◆ **The problem**
Using the material below, return exactly the lines between the one holding "- **Turbo**: ^2.5.5" and the one holding "## Deprecated Packages Removed", inclusive, and no others.

◆ **Supplied information**

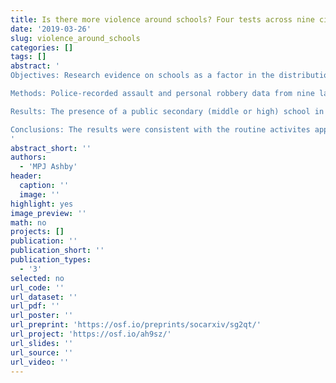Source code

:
 ```yaml
---
title: Is there more violence around schools? Four tests across nine cities
date: '2019-03-26'
slug: violence_around_schools
categories: []
tags: []
abstract: '
Objectives: Research evidence on schools as a factor in the distribution of neighborhood violence has produced varying and at-times directly contradictory results. Drawing conclusions from existing research is also complicated by data limitations and methodological differences. The present study sought to further research in this area using a novel open-data source.

Methods: Police-recorded assault and personal robbery data from nine large US cities were used to test four hypotheses (derived from the routine activities approach) on spatio-temporal patterns of violence around schools. Multi-level Markov Chain Monte Carlo models were used to reflect the clustered structure of the data.

Results: The presence of a public secondary (middle or high) school in a census block group was associated with higher daytime assault and robbery counts on weekdays when schools were in session but not on non-school weekdays, and the effect was larger for larger schools. No such relationships were found for elementary schools. However, there were variations between cities, in that there was no effect in one city and the effect sizes in other cities varied substantially.

Conclusions: The results were consistent with the routine activites approach, suggesting a role for middle and high schools in the distribution of neighbourhood violence. The differences between cities suggest that studying multiple cities is important in the investigation of crime and place, and that open data may provide a mechanism for overcoming the data-access difficulties that have previously limited multi-city studies of spatio-temporal variations in crime.
'
abstract_short: ''
authors:
  - 'MPJ Ashby'
header:
  caption: ''
  image: ''
highlight: yes
image_preview: ''
math: no
projects: []
publication: ''
publication_short: ''
publication_types:
  - '3'
selected: no
url_code: ''
url_dataset: ''
url_pdf: ''
url_poster: ''
url_preprint: 'https://osf.io/preprints/socarxiv/sg2qt/'
url_project: 'https://osf.io/ah9sz/'
url_slides: ''
url_source: ''
url_video: ''
---
```

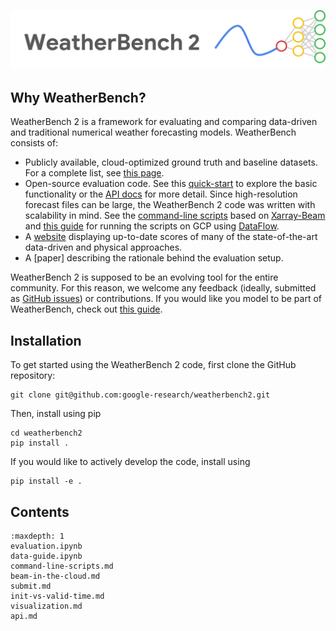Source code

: <!-- # WeatherBench 2: A benchmark for the next generation of data-driven weather forecasts -->

![image](_static/wb2-logo-wide.png)

## Why WeatherBench?

WeatherBench 2 is a framework for evaluating and comparing data-driven and traditional numerical weather forecasting models. WeatherBench consists of:
- Publicly available, cloud-optimized ground truth and baseline datasets. For a complete list, see [this page](data-guide). 
- Open-source evaluation code. See this [quick-start](evaluation) to explore the basic functionality or the [API docs](api) for more detail. Since high-resolution forecast files can be large, the WeatherBench 2 code was written with scalability in mind. See the [command-line scripts](cli) based on [Xarray-Beam](https://xarray-beam.readthedocs.io/en/latest/) and [this guide](dataflow) for running the scripts on GCP using [DataFlow](https://cloud.google.com/dataflow).
- A [website](LINK) displaying up-to-date scores of many of the state-of-the-art data-driven and physical approaches.
- A [paper] describing the rationale behind the evaluation setup.

WeatherBench 2 is supposed to be an evolving tool for the entire community. For this reason, we welcome any feedback (ideally, submitted as [GitHub issues](https://github.com/google-research/weatherbench2/issues)) or contributions. If you would like you model to be part of WeatherBench, check out [this guide](submit).



## Installation

To get started using the WeatherBench 2 code, first clone the GitHub repository:

```
git clone git@github.com:google-research/weatherbench2.git
```

Then, install using pip

```
cd weatherbench2
pip install .
```

If you would like to actively develop the code, install using

```
pip install -e .
```


## Contents

```{toctree}
:maxdepth: 1
evaluation.ipynb
data-guide.ipynb
command-line-scripts.md
beam-in-the-cloud.md
submit.md
init-vs-valid-time.md
visualization.md
api.md
```
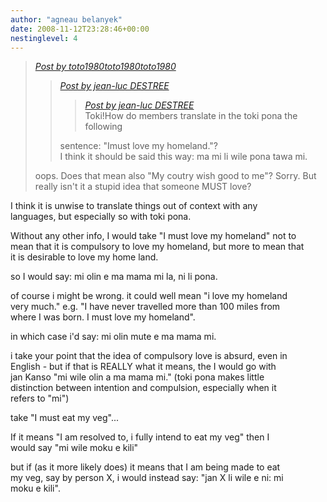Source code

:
 ```yaml
---
author: "agneau belanyek"
date: 2008-11-12T23:28:46+00:00
nestinglevel: 4
---
```

> [_Post by toto1980toto1980toto1980_](/ovnpkDbt/how-to-say-it-good-must#post10)  
> 
> > [_Post by jean-luc DESTREE_](/ovnpkDbt/how-to-say-it-good-must#post3)  
> > 
> > > [_Post by jean-luc DESTREE_](/ovnpkDbt/how-to-say-it-good-must#post3)  
> > > Toki!How do members translate in the toki pona the following  
> > > 
> > 
> > sentence: "Imust love my homeland."?  
> > I think it should be said this way: ma mi li wile pona tawa mi.  
> > 
> 
> oops. Does that mean also "My coutry wish good to me"? Sorry. But  
> really isn't it a stupid idea that someone MUST love?  
> 

I think it is unwise to translate things out of context with any  
languages, but especially so with toki pona.  
  
Without any other info, I would take "I must love my homeland" not to  
mean that it is compulsory to love my homeland, but more to mean that  
it is desirable to love my home land.  
  
so I would say: mi olin e ma mama mi la, ni li pona.  
  
of course i might be wrong. it could well mean "i love my homeland  
very much." e.g. "I have never travelled more than 100 miles from  
where I was born. I must love my homeland".  
  
in which case i'd say: mi olin mute e ma mama mi.  
  
i take your point that the idea of compulsory love is absurd, even in  
English - but if that is REALLY what it means, the I would go with  
jan Kanso "mi wile olin a ma mama mi." (toki pona makes little  
distinction between intention and compulsion, especially when it  
refers to "mi")  
  
take "I must eat my veg"...  
  
If it means "I am resolved to, i fully intend to eat my veg" then I  
would say "mi wile moku e kili"  
  
but if (as it more likely does) it means that I am being made to eat  
my veg, say by person X, i would instead say: "jan X li wile e ni: mi  
moku e kili".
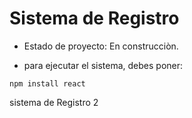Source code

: <h1> Sistema de Registro </h1>

- Estado de proyecto: En construcciòn.

- para ejecutar el sistema, debes poner:

```npm install react```

sistema de Registro 2
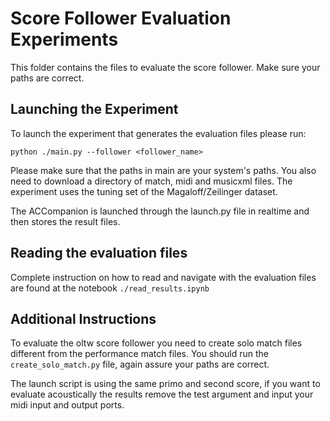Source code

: # Score Follower Evaluation Experiments

This folder contains the files to evaluate the score follower.
Make sure your paths are correct.

## Launching the Experiment


To launch the experiment that generates the evaluation files please run:

```shell
python ./main.py --follower <follower_name>
```

Please make sure that the paths in main are your system's paths.
You also need to download a directory of match, midi and musicxml files.
The experiment uses the tuning set of the Magaloff/Zeilinger dataset.

The ACCompanion is launched through the launch.py file in realtime and then stores the result files.

## Reading the evaluation files

Complete instruction on how to read and navigate with the evaluation files are found at the notebook `./read_results.ipynb`


## Additional Instructions

To evaluate the oltw score follower you need to create solo match files different from the performance match files.
You should run the `create_solo_match.py` file, again assure your paths are correct.

The launch script is using the same primo and second score, if you want to evaluate acoustically the results remove the test argument and input your midi input and output ports.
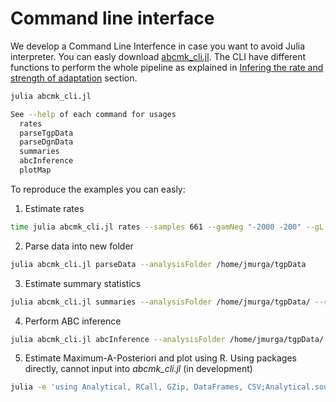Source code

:# Command line interface

We develop a Command Line Interfence in case you want to avoid Julia interpreter. You can easly download [abcmk_cli.jl](https://raw.githubusercontent.com/jmurga/Analytical.jl/master/scripts/abcmk_cli.jl). The CLI have different functions to perform the whole pipeline as explained in [Infering the rate and strength of adaptation](@ref) section.

```bash
julia abcmk_cli.jl  
```

```bash
See --help of each command for usages  
  rates  
  parseTgpData  
  parseDgnData  
  summaries  
  abcInference  
  plotMap  
```

To reproduce the examples you can easly:

1. Estimate rates
```bash
time julia abcmk_cli.jl rates --samples 661 --gamNeg "-2000 -200" --gL "1 10" --gH "200 2000" --rho 0.001 --theta 0.001 --solutions 100000 --output /home/jmurga/rates.jld2 --dac 1,2,4,5,10,20,50,100,200,400,500,661,925,1000 --nthreads 22
```

2. Parse data into new folder
```bash
julia abcmk_cli.jl parseData --analysisFolder /home/jmurga/tgpData
```

3. Estimate summary statistics
```bash
julia abcmk_cli.jl summaries --analysisFolder /home/jmurga/tgpData/ --rates /home/jmurga/rates.jld2 --samples 661 --replicas 100 --summstatSize 100000 --dac 2,4,5,10,20,50,200,661,925 --nthreads 22
```

4. Perform ABC inference
```bash
julia abcmk_cli.jl abcInference --analysisFolder /home/jmurga/tgpData/ --replicas 100 --P 5 --S 9 --tol 0.001 --ABCreg /home/jmurga/ABCreg/src/reg --parallel true --nthreads 22
```

5. Estimate Maximum-A-Posteriori and plot using R. Using packages directly, cannot input into *abcmk_cli.jl* (in development)
```bash
julia -e 'using Analytical, RCall, GZip, DataFrames, CSV;Analytical.sourcePlotMapR(script="/home/jmurga/tgpData/script.jl"); Analytical.plotMap(analysisFolder="/home/jmurga/tgpData");'
```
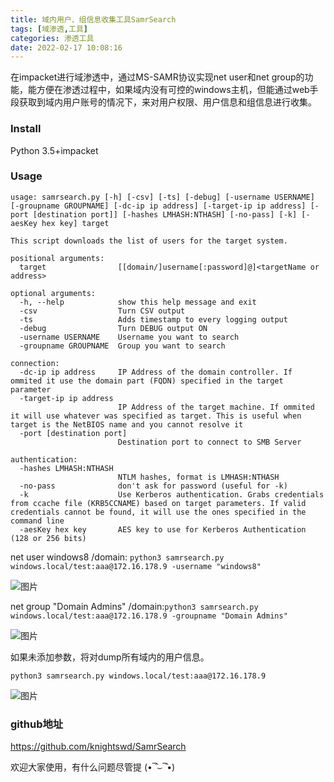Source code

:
 ```yaml
---
title: 域内用户、组信息收集工具SamrSearch
tags: [域渗透,工具]
categories: 渗透工具
date: 2022-02-17 10:08:16
---
```


 在impacket进行域渗透中，通过MS-SAMR协议实现net user和net group的功能，能方便在渗透过程中，如果域内没有可控的windows主机，但能通过web手段获取到域内用户账号的情况下，来对用户权限、用户信息和组信息进行收集。

### Install

Python 3.5+impacket

### Usage

```
usage: samrsearch.py [-h] [-csv] [-ts] [-debug] [-username USERNAME] [-groupname GROUPNAME] [-dc-ip ip address] [-target-ip ip address] [-port [destination port]] [-hashes LMHASH:NTHASH] [-no-pass] [-k] [-aesKey hex key] target

This script downloads the list of users for the target system.

positional arguments:
  target                [[domain/]username[:password]@]<targetName or address>

optional arguments:
  -h, --help            show this help message and exit
  -csv                  Turn CSV output
  -ts                   Adds timestamp to every logging output
  -debug                Turn DEBUG output ON
  -username USERNAME    Username you want to search
  -groupname GROUPNAME  Group you want to search

connection:
  -dc-ip ip address     IP Address of the domain controller. If ommited it use the domain part (FQDN) specified in the target parameter
  -target-ip ip address
                        IP Address of the target machine. If ommited it will use whatever was specified as target. This is useful when target is the NetBIOS name and you cannot resolve it
  -port [destination port]
                        Destination port to connect to SMB Server

authentication:
  -hashes LMHASH:NTHASH
                        NTLM hashes, format is LMHASH:NTHASH
  -no-pass              don't ask for password (useful for -k)
  -k                    Use Kerberos authentication. Grabs credentials from ccache file (KRB5CCNAME) based on target parameters. If valid credentials cannot be found, it will use the ones specified in the command line
  -aesKey hex key       AES key to use for Kerberos Authentication (128 or 256 bits)
```



net user windows8 /domain: `python3 samrsearch.py windows.local/test:aaa@172.16.178.9 -username "windows8"`

![图片](https://wiki-oss.s3.cn-north-1.jdcloud-oss.com/2022/02/63c70147e793e893e7d7298a0456d3b6.png)



net group "Domain Admins" /domain:`python3 samrsearch.py windows.local/test:aaa@172.16.178.9 -groupname "Domain Admins"`

![图片](https://wiki-oss.s3.cn-north-1.jdcloud-oss.com/2022/02/a956f4fd3d18953dba27b9cb96ad498e.png)



如果未添加参数，将对dump所有域内的用户信息。

```
python3 samrsearch.py windows.local/test:aaa@172.16.178.9
```

![图片](https://wiki-oss.s3.cn-north-1.jdcloud-oss.com/2022/02/3465f2847676e73fa6d5c46e76d02fee.png)

### github地址

https://github.com/knightswd/SamrSearch

欢迎大家使用，有什么问题尽管提 (•‾̑⌣‾̑•)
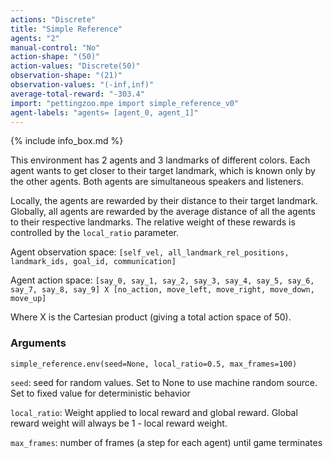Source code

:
 ```yaml
---
actions: "Discrete"
title: "Simple Reference"
agents: "2"
manual-control: "No"
action-shape: "(50)"
action-values: "Discrete(50)"
observation-shape: "(21)"
observation-values: "(-inf,inf)"
average-total-reward: "-303.4"
import: "pettingzoo.mpe import simple_reference_v0"
agent-labels: "agents= [agent_0, agent_1]"
---
```


{% include info_box.md %}



This environment has 2 agents and 3 landmarks of different colors. Each agent wants to get closer to their target landmark, which is known only by the other agents. Both agents are simultaneous speakers and listeners.

Locally, the agents are rewarded by their distance to their target landmark. Globally, all agents are rewarded by the average distance of all the agents to their respective landmarks. The relative weight of these rewards is controlled by the `local_ratio` parameter.

Agent observation space: `[self_vel, all_landmark_rel_positions, landmark_ids, goal_id, communication]`

Agent action space: `[say_0, say_1, say_2, say_3, say_4, say_5, say_6, say_7, say_8, say_9] X [no_action, move_left, move_right, move_down, move_up]`

Where X is the Cartesian product (giving a total action space of 50).

### Arguments


```
simple_reference.env(seed=None, local_ratio=0.5, max_frames=100)
```

`seed`:  seed for random values. Set to None to use machine random source. Set to fixed value for deterministic behavior

`local_ratio`:  Weight applied to local reward and global reward. Global reward weight will always be 1 - local reward weight.

`max_frames`:  number of frames (a step for each agent) until game terminates

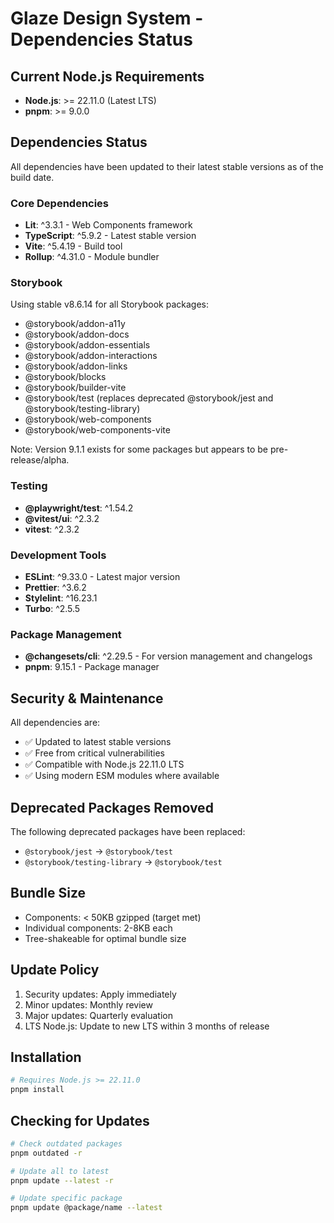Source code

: # Glaze Design System - Dependencies Status

## Current Node.js Requirements
- **Node.js**: >= 22.11.0 (Latest LTS)
- **pnpm**: >= 9.0.0

## Dependencies Status

All dependencies have been updated to their latest stable versions as of the build date.

### Core Dependencies
- **Lit**: ^3.3.1 - Web Components framework
- **TypeScript**: ^5.9.2 - Latest stable version
- **Vite**: ^5.4.19 - Build tool
- **Rollup**: ^4.31.0 - Module bundler

### Storybook
Using stable v8.6.14 for all Storybook packages:
- @storybook/addon-a11y
- @storybook/addon-docs
- @storybook/addon-essentials
- @storybook/addon-interactions
- @storybook/addon-links
- @storybook/blocks
- @storybook/builder-vite
- @storybook/test (replaces deprecated @storybook/jest and @storybook/testing-library)
- @storybook/web-components
- @storybook/web-components-vite

Note: Version 9.1.1 exists for some packages but appears to be pre-release/alpha.

### Testing
- **@playwright/test**: ^1.54.2
- **@vitest/ui**: ^2.3.2
- **vitest**: ^2.3.2

### Development Tools
- **ESLint**: ^9.33.0 - Latest major version
- **Prettier**: ^3.6.2
- **Stylelint**: ^16.23.1
- **Turbo**: ^2.5.5

### Package Management
- **@changesets/cli**: ^2.29.5 - For version management and changelogs
- **pnpm**: 9.15.1 - Package manager

## Security & Maintenance

All dependencies are:
- ✅ Updated to latest stable versions
- ✅ Free from critical vulnerabilities
- ✅ Compatible with Node.js 22.11.0 LTS
- ✅ Using modern ESM modules where available

## Deprecated Packages Removed
The following deprecated packages have been replaced:
- `@storybook/jest` → `@storybook/test`
- `@storybook/testing-library` → `@storybook/test`

## Bundle Size
- Components: < 50KB gzipped (target met)
- Individual components: 2-8KB each
- Tree-shakeable for optimal bundle size

## Update Policy
1. Security updates: Apply immediately
2. Minor updates: Monthly review
3. Major updates: Quarterly evaluation
4. LTS Node.js: Update to new LTS within 3 months of release

## Installation
```bash
# Requires Node.js >= 22.11.0
pnpm install
```

## Checking for Updates
```bash
# Check outdated packages
pnpm outdated -r

# Update all to latest
pnpm update --latest -r

# Update specific package
pnpm update @package/name --latest
```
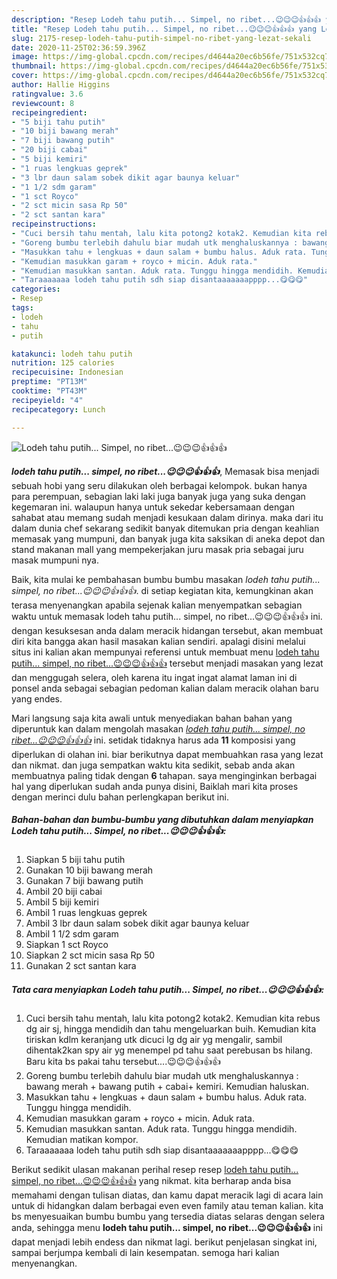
 ```yaml
---
description: "Resep Lodeh tahu putih... Simpel, no ribet...😉😉😉👍👍👍 yang Lezat Sekali"
title: "Resep Lodeh tahu putih... Simpel, no ribet...😉😉😉👍👍👍 yang Lezat Sekali"
slug: 2175-resep-lodeh-tahu-putih-simpel-no-ribet-yang-lezat-sekali
date: 2020-11-25T02:36:59.396Z
image: https://img-global.cpcdn.com/recipes/d4644a20ec6b56fe/751x532cq70/lodeh-tahu-putih-simpel-no-ribet😉😉😉👍👍👍-foto-resep-utama.jpg
thumbnail: https://img-global.cpcdn.com/recipes/d4644a20ec6b56fe/751x532cq70/lodeh-tahu-putih-simpel-no-ribet😉😉😉👍👍👍-foto-resep-utama.jpg
cover: https://img-global.cpcdn.com/recipes/d4644a20ec6b56fe/751x532cq70/lodeh-tahu-putih-simpel-no-ribet😉😉😉👍👍👍-foto-resep-utama.jpg
author: Hallie Higgins
ratingvalue: 3.6
reviewcount: 8
recipeingredient:
- "5 biji tahu putih"
- "10 biji bawang merah"
- "7 biji bawang putih"
- "20 biji cabai"
- "5 biji kemiri"
- "1 ruas lengkuas geprek"
- "3 lbr daun salam sobek dikit agar baunya keluar"
- "1 1/2 sdm garam"
- "1 sct Royco"
- "2 sct micin sasa Rp 50"
- "2 sct santan kara"
recipeinstructions:
- "Cuci bersih tahu mentah, lalu kita potong2 kotak2. Kemudian kita rebus dg air sj, hingga mendidih dan tahu mengeluarkan buih. Kemudian kita tiriskan kdlm keranjang utk dicuci lg dg air yg mengalir, sambil dihentak2kan spy air yg menempel pd tahu saat perebusan bs hilang. Baru kita bs pakai tahu tersebut....😉😉😉👍👍👍"
- "Goreng bumbu terlebih dahulu biar mudah utk menghaluskannya : bawang merah + bawang putih + cabai+ kemiri. Kemudian haluskan."
- "Masukkan tahu + lengkuas + daun salam + bumbu halus. Aduk rata. Tunggu hingga mendidih."
- "Kemudian masukkan garam + royco + micin. Aduk rata."
- "Kemudian masukkan santan. Aduk rata. Tunggu hingga mendidih. Kemudian matikan kompor."
- "Taraaaaaaa lodeh tahu putih sdh siap disantaaaaaaapppp...😋😋😋"
categories:
- Resep
tags:
- lodeh
- tahu
- putih

katakunci: lodeh tahu putih 
nutrition: 125 calories
recipecuisine: Indonesian
preptime: "PT13M"
cooktime: "PT43M"
recipeyield: "4"
recipecategory: Lunch

---
```



![Lodeh tahu putih... Simpel, no ribet...😉😉😉👍👍👍](https://img-global.cpcdn.com/recipes/d4644a20ec6b56fe/751x532cq70/lodeh-tahu-putih-simpel-no-ribet😉😉😉👍👍👍-foto-resep-utama.jpg)

<b><i>lodeh tahu putih... simpel, no ribet...😉😉😉👍👍👍</i></b>, Memasak bisa menjadi sebuah hobi yang seru dilakukan oleh berbagai kelompok. bukan hanya para perempuan, sebagian laki laki juga banyak juga yang suka dengan kegemaran ini. walaupun hanya untuk sekedar kebersamaan dengan sahabat atau memang sudah menjadi kesukaan dalam dirinya. maka dari itu dalam dunia chef sekarang sedikit banyak ditemukan pria dengan keahlian memasak yang mumpuni, dan banyak juga kita saksikan di aneka depot dan stand makanan mall yang mempekerjakan juru masak pria sebagai juru masak mumpuni nya.



Baik, kita mulai ke pembahasan bumbu bumbu masakan <i>lodeh tahu putih... simpel, no ribet...😉😉😉👍👍👍</i>. di setiap kegiatan kita, kemungkinan akan terasa menyenangkan apabila sejenak kalian menyempatkan sebagian waktu untuk memasak lodeh tahu putih... simpel, no ribet...😉😉😉👍👍👍 ini. dengan kesuksesan anda dalam meracik hidangan tersebut, akan membuat diri kita bangga akan hasil masakan kalian sendiri. apalagi disini melalui situs ini kalian akan mempunyai referensi untuk membuat menu <u>lodeh tahu putih... simpel, no ribet...😉😉😉👍👍👍</u> tersebut menjadi masakan yang lezat dan menggugah selera, oleh karena itu ingat ingat alamat laman ini di ponsel anda sebagai sebagian pedoman kalian dalam meracik olahan baru yang endes.


Mari langsung saja kita awali untuk menyediakan bahan bahan yang diperuntuk kan dalam mengolah masakan <u><i>lodeh tahu putih... simpel, no ribet...😉😉😉👍👍👍</i></u> ini. setidak tidaknya harus ada <b>11</b> komposisi yang diperlukan di olahan ini. biar berikutnya dapat membuahkan rasa yang lezat dan nikmat. dan juga sempatkan waktu kita sedikit, sebab anda akan membuatnya paling tidak dengan <b>6</b> tahapan. saya menginginkan berbagai hal yang diperlukan sudah anda punya disini, Baiklah mari kita proses dengan merinci dulu bahan perlengkapan berikut ini.

<!--inarticleads1-->

##### Bahan-bahan dan bumbu-bumbu yang dibutuhkan dalam menyiapkan Lodeh tahu putih... Simpel, no ribet...😉😉😉👍👍👍:

1. Siapkan 5 biji tahu putih
1. Gunakan 10 biji bawang merah
1. Gunakan 7 biji bawang putih
1. Ambil 20 biji cabai
1. Ambil 5 biji kemiri
1. Ambil 1 ruas lengkuas geprek
1. Ambil 3 lbr daun salam sobek dikit agar baunya keluar
1. Ambil 1 1/2 sdm garam
1. Siapkan 1 sct Royco
1. Siapkan 2 sct micin sasa Rp 50
1. Gunakan 2 sct santan kara




<!--inarticleads2-->

##### Tata cara menyiapkan Lodeh tahu putih... Simpel, no ribet...😉😉😉👍👍👍:

1. Cuci bersih tahu mentah, lalu kita potong2 kotak2. Kemudian kita rebus dg air sj, hingga mendidih dan tahu mengeluarkan buih. Kemudian kita tiriskan kdlm keranjang utk dicuci lg dg air yg mengalir, sambil dihentak2kan spy air yg menempel pd tahu saat perebusan bs hilang. Baru kita bs pakai tahu tersebut....😉😉😉👍👍👍
1. Goreng bumbu terlebih dahulu biar mudah utk menghaluskannya : bawang merah + bawang putih + cabai+ kemiri. Kemudian haluskan.
1. Masukkan tahu + lengkuas + daun salam + bumbu halus. Aduk rata. Tunggu hingga mendidih.
1. Kemudian masukkan garam + royco + micin. Aduk rata.
1. Kemudian masukkan santan. Aduk rata. Tunggu hingga mendidih. Kemudian matikan kompor.
1. Taraaaaaaa lodeh tahu putih sdh siap disantaaaaaaapppp...😋😋😋




Berikut sedikit ulasan makanan perihal resep resep <u>lodeh tahu putih... simpel, no ribet...😉😉😉👍👍👍</u> yang nikmat. kita berharap anda bisa memahami dengan tulisan diatas, dan kamu dapat meracik lagi di acara lain untuk di hidangkan dalam berbagai even even family atau teman kalian. kita bs menyesuaikan bumbu bumbu yang tersedia diatas selaras dengan selera anda, sehingga menu <b>lodeh tahu putih... simpel, no ribet...😉😉😉👍👍👍</b> ini dapat menjadi lebih endess dan nikmat lagi. berikut penjelasan singkat ini, sampai berjumpa kembali di lain kesempatan. semoga hari kalian menyenangkan.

◆ **Output for this exercise**
- **Turbo**: ^2.5.5

### Package Management
- **@changesets/cli**: ^2.29.5 - For version management and changelogs
- **pnpm**: 9.15.1 - Package manager

## Security & Maintenance

All dependencies are:
- ✅ Updated to latest stable versions
- ✅ Free from critical vulnerabilities
- ✅ Compatible with Node.js 22.11.0 LTS
- ✅ Using modern ESM modules where available

## Deprecated Packages Removed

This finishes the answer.